La Real Muy Antigua e Ilustre Cofradía de los Caballeros Cubicularios, orden nobiliaria creada en Zamora para custodiar los restos mortales de San Ildefonso, está hermanada desde esta mañana con la Real e Venerable Irmandade do Santísimo Sacramento de la ciudad de Lisboa.

   El solemne acto de hermanamiento tuvo lugar a mediodía con la firma del protocolo por los presidentes de ambas cofradías; Javier García Faria del Corral y José Antonio Alves da Cunha Coutinho.

   Para la sesión de tarde se reservaron los actos centrales con la ceremonia anual que tiene lugar en conmemoración del hallazgo del cuerpo San Ildefonso, en la que se aprovecha para celebrar los actos de investidura de nuevos miembros de esta cofradía que ronda los doscientos integrantes.

    Los actos de esta celebración comenzaron a las 19.00 horas de esta tarde con una pequeña procesión, en la que participaron todos los miembros, caballeros y damas cubicularios, que partieron desde el convento de las Marinas hasta la Iglesia de San Ildefonso, en la capital zamorana, separadas por apenas 40 metros.

    Una vez el templo, los nuevos miembros aguardaron en el museo de la iglesia, mientras el resto de miembros hombres y damas se colocaban en la parroquia a la espera del inicio de la ceremonia religiosa.

   La Iglesia fue testigo del ingreso como nuevos caballeros cubicularios a Manuel Da Guia Pereira, Carlos Alberto de Jesús Evaristo, José Antonio de Sañudo e Frías y Gonzalo Nuno da Sanhundo, a quienes se le impuso la venera capitular de esta cofradía.

   En el mismo acto, y acompañados de sus padrinos, también recibieron el hábito de la hermandad otros cuatro caballeros; Gerardo Vázquez, Carlos Alberto González, Andrés Esteban Gamboa y Roberto Álvarez Higuera.

   Asimismo, recibieron el lazo de dama, acompañadas de sus madrinas, María de Novais Sahudo, Graça María de Novais Sahudo, Carmen Pino García, Manolita Bernardo Quirós y María de la Asunción Coll y Sarabia.

   Tras la investidura de estos nuevos Caballeros Cubicularios y las damas,  tuvo lugar el juramento de las constituciones de la Hermandad y la tradicional misa por el rito mozárabe, que estuvo oficiada por varios sacerdotes.

   Los Caballeros de la Cofradía vestían el hábito tradicional con capa, birrete y venera, mientras que las damas visten de riguroso luto con peineta.

   Aunque los primeros estatutos que se conservan de la cofradía datan del año 1503, los orígenes de la Hermandad se remontan al siglo XIII, tras la aparición en Zamora de los restos mortales de San Ildefonso.

   La orden nobiliaria se fundó con el fin de velar la tumba y las reliquias del santo que se guardan en la iglesia arciprestal de San Pedro y San Ildefonso de Zamora, que data de finales del siglo XII y principios del XIII.

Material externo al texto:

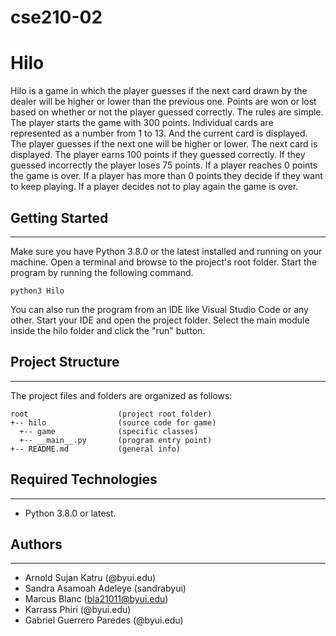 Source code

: # cse210-02
# Hilo
Hilo is a game in which the player guesses if the next card drawn by
the dealer will be higher or lower than the previous one.
Points are won or lost based on whether or not the player guessed correctly.
The rules are simple. The player starts the game with 300 points. Individual cards are represented as a number from 1 to 13.
And the current card is displayed. The player guesses if the next one will be higher or lower.
The next card is displayed. The player earns 100 points if they guessed correctly.
If they guessed incorrectly the player loses 75 points. If a player reaches 0 points the game is over.
If a player has more than 0 points they decide if they want to keep playing. If a player decides not to play again the game is over.

## Getting Started
---
Make sure you have Python 3.8.0 or the latest installed and running on your machine. Open a terminal and 
browse to the project's root folder. Start the program by running the following command.
```
python3 Hilo
```
You can also run the program from an IDE like Visual Studio Code or any other. Start your IDE and open the 
project folder. Select the main module inside the hilo folder and click the "run" button.

## Project Structure
---
The project files and folders are organized as follows:
```
root                    (project root folder)
+-- hilo                (source code for game)
  +-- game              (specific classes)
  +-- __main__.py       (program entry point)
+-- README.md           (general info)
```

## Required Technologies
---
* Python 3.8.0 or latest.

## Authors
---
* Arnold Sujan Katru (@byui.edu)
* Sandra Asamoah Adeleye (sandrabyui)
* Marcus Blanc (bla21011@byui.edu)
*  Karrass Phiri (@byui.edu)
*  Gabriel Guerrero Paredes (@byui.edu)
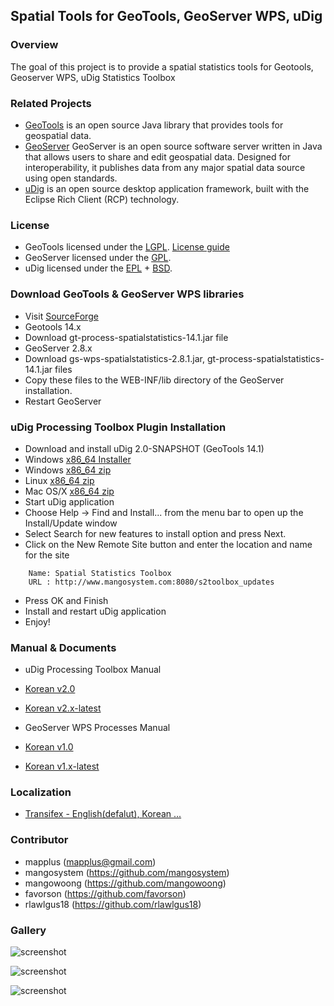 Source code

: ## Spatial Tools for GeoTools, GeoServer WPS, uDig

### Overview
The goal of this project is to provide a spatial statistics tools for Geotools, Geoserver WPS, uDig Statistics Toolbox
 
### Related Projects
* [GeoTools](http://geotools.org) is an open source Java library that provides tools for geospatial data. 
* [GeoServer](http://geoserver.org) GeoServer is an open source software server written in Java that 
allows users to share and edit geospatial data. Designed for interoperability, it publishes data from 
any major spatial data source using open standards.
* [uDig](http://locationtech.org/projects/technology.udig) is an open source desktop application framework, built with the Eclipse Rich Client (RCP) technology.

### License
* GeoTools licensed under the [LGPL](http://www.gnu.org/licenses/lgpl.html). [License guide](http://docs.geotools.org/latest/userguide/welcome/license.html)
* GeoServer licensed under the [GPL](http://www.gnu.org/licenses/old-licenses/gpl-2.0.html).
* uDig licensed under the [EPL](http://www.eclipse.org/legal/epl-v10.html) + [BSD](http://udig.refractions.net/files/bsd3-v10.html).

### Download GeoTools & GeoServer WPS libraries
* Visit [SourceForge](https://sourceforge.net/projects/mango-spatialstatistics/)
* Geotools 14.x
 * Download gt-process-spatialstatistics-14.1.jar file
* GeoServer 2.8.x
 * Download gs-wps-spatialstatistics-2.8.1.jar, gt-process-spatialstatistics-14.1.jar files
 * Copy these files to the WEB-INF/lib directory of the GeoServer installation.
 * Restart GeoServer

### uDig Processing Toolbox Plugin Installation
* Download and install uDig 2.0-SNAPSHOT (GeoTools 14.1)
 * Windows [x86_64 Installer](http://www.mangosystem.com:8080/udig/udig-2.0.0-SNAPSHOT.win32.win32.x86_64.exe)
 * Windows [x86_64 zip](http://www.mangosystem.com:8080/udig/udig-2.0.0-SNAPSHOT.win32.win32.x86_64.zip)
 * Linux [x86_64 zip](http://www.mangosystem.com:8080/udig/udig-2.0.0-SNAPSHOT.linux.gtk.x86_64.zip)
 * Mac OS/X [x86_64 zip](http://www.mangosystem.com:8080/udig/udig-2.0.0-SNAPSHOT.macosx.cocoa.x86_64.zip)
* Start uDig application
* Choose Help -> Find and Install... from the menu bar to open up the Install/Update window
* Select Search for new features to install option and press Next.
* Click on the New Remote Site button and enter the location and name for the site
```
    Name: Spatial Statistics Toolbox
    URL : http://www.mangosystem.com:8080/s2toolbox_updates
```
* Press OK and Finish
* Install and restart uDig application
* Enjoy!

### Manual & Documents
* uDig Processing Toolbox Manual
 * [Korean v2.0](https://github.com/MapPlus/spatial_statistics_for_geotools_udig/blob/master/docs/manual/GeoServer_WPS_1.0_User_Manual_ko_v.1.0.pdf)
 * [Korean v2.x-latest](https://github.com/MapPlus/spatial_statistics_for_geotools_udig/blob/master/docs/manual/GeoServer_WPS_1.0_User_Manual_ko_v.1.latest.pdf)
 
* GeoServer WPS Processes Manual
 * [Korean v1.0](https://github.com/MapPlus/spatial_statistics_for_geotools_udig/blob/master/docs/manual/uDig_ProcessingToolbox_1.0_User_Manual_ko_v.2.0.pdf)
 * [Korean v1.x-latest](https://github.com/MapPlus/spatial_statistics_for_geotools_udig/blob/master/docs/manual/uDig_ProcessingToolbox_1.0_User_Manual_ko_v.2.latest.pdf)

### Localization
* [Transifex - English(defalut), Korean ...](https://www.transifex.com/projects/p/ss-rd/)

### Contributor
* mapplus (mapplus@gmail.com)
* mangosystem (https://github.com/mangosystem)
* mangowoong (https://github.com/mangowoong)
* favorson (https://github.com/favorson)
* rlawlgus18 (https://github.com/rlawlgus18)

### Gallery

![screenshot](https://github.com/MapPlus/spatial_statistics_for_geotools_udig/blob/master/docs/images/udig_processing_toolbox.png?width=800)


![screenshot](https://github.com/MapPlus/spatial_statistics_for_geotools_udig/blob/master/docs/images/geoserver_wps_request.png?width=800)


![screenshot](https://github.com/MapPlus/spatial_statistics_for_geotools_udig/blob/master/docs/images/geoserver_wps_client.png?width=800)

   En sus orígenes la cofradía pretendió salvaguardar la tumba del santo para que permaneciera en Zamora ante la intención del arzobispado de Toledo de que los restos mortales fueran trasladados a la ciudad manchega.

   La cofradía, que llegó a contar hasta con un hospital de beneficencia, perdió su patrimonio con las desamortizaciones y posteriormente quedó sin actividad hasta que en el año 1967 se refundó.